= Major adverse cardiovascular events =

Concept used in cardiovascular research

Major adverse cardiovascular events (MACE, or major adverse cardiac events) is a composite endpoint frequently used in cardiovascular research. Despite widespread use of the term in clinical trials, the definitions of MACE can differ, which makes comparison of similar studies difficult.

== Definition ==

The so-called "classical 3-point MACE" is defined as a composite of nonfatal stroke, nonfatal myocardial infarction, and cardiovascular death. Another study similarly defined MACE as a composite of nonfatal stroke, nonfatal acute coronary syndrome, and death from vascular causes. But another study defines MACE as "CVD events, admission for HF (heart failure), ischemic cardiovascular [CV] events, cardiac death". Yet another study defined MACE as "CV death, hospitalization for HF, or myocardial infarction (MI)".

The heterogeneity of the sets defining MACE, hampering systematic reviews and meta-analyses, has been repeatedly criticized.
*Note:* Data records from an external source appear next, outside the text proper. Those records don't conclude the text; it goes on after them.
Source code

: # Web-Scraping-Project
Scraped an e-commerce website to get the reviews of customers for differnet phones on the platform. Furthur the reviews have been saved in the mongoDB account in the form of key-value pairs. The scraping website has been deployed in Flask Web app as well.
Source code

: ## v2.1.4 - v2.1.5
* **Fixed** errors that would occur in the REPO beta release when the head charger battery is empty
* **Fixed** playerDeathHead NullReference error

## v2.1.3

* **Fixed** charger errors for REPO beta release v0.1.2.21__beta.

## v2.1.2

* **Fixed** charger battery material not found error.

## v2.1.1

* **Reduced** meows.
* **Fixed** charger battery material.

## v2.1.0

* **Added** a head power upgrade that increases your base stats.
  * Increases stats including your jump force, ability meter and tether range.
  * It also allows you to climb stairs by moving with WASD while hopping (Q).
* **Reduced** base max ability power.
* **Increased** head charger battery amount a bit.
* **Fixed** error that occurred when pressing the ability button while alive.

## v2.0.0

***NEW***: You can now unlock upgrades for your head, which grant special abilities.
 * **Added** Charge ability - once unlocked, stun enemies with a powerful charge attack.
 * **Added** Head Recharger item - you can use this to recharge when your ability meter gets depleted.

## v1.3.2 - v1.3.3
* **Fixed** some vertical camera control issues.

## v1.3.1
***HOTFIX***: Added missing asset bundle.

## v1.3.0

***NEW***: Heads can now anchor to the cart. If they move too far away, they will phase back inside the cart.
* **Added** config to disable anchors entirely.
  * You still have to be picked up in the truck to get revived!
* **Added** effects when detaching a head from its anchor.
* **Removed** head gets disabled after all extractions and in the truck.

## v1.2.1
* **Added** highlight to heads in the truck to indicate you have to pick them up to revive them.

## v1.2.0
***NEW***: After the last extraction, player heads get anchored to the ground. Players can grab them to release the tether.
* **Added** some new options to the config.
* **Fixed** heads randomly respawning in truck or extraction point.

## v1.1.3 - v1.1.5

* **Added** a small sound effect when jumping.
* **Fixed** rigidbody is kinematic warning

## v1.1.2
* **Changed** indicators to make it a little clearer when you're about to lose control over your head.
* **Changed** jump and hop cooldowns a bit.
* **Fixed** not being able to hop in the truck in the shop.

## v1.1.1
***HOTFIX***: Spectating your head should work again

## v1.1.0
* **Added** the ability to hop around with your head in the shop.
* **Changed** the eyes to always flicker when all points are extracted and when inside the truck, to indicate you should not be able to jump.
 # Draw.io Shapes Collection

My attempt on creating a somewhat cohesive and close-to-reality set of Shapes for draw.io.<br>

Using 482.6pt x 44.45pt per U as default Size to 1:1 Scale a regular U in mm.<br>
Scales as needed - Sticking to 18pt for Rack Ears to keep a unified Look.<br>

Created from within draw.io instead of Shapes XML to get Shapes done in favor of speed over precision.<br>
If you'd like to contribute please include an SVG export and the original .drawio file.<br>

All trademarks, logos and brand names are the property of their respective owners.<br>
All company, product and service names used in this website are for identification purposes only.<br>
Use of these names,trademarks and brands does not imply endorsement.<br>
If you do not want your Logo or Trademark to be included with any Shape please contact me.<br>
== Risk factors for MACE ==

Which conditions are risk factors for MACE depends on some characteristics of the investigated cohort. Established risk indicators in the general population include age, pre-existing cardiovascular disease, smoking, diabetes mellitus, elevated concentrations of triglycerides and non-HDL cholesterol concentration, reduced HDL concentration and hypertension, as, e. g., demonstrated by the Framingham Heart Study. More recently, additional risk indicators have been identified, e. g. type 2 allostatic load, high-sensitivity C-reactive protein, d-dimer level, renal failure, consumption of salt as sodium chloride, and altered thyroid function.

== Therapeutic interventions ==

Two reviews have concluded that SGLT2 inhibitors benefit patients with atherosclerotic MACE. One of those studies defined MACE as the composite of myocardial infarction, stroke, or cardiovascular death. Other studies have shown MACE to be potently predicted by levels of ceramide found in patients.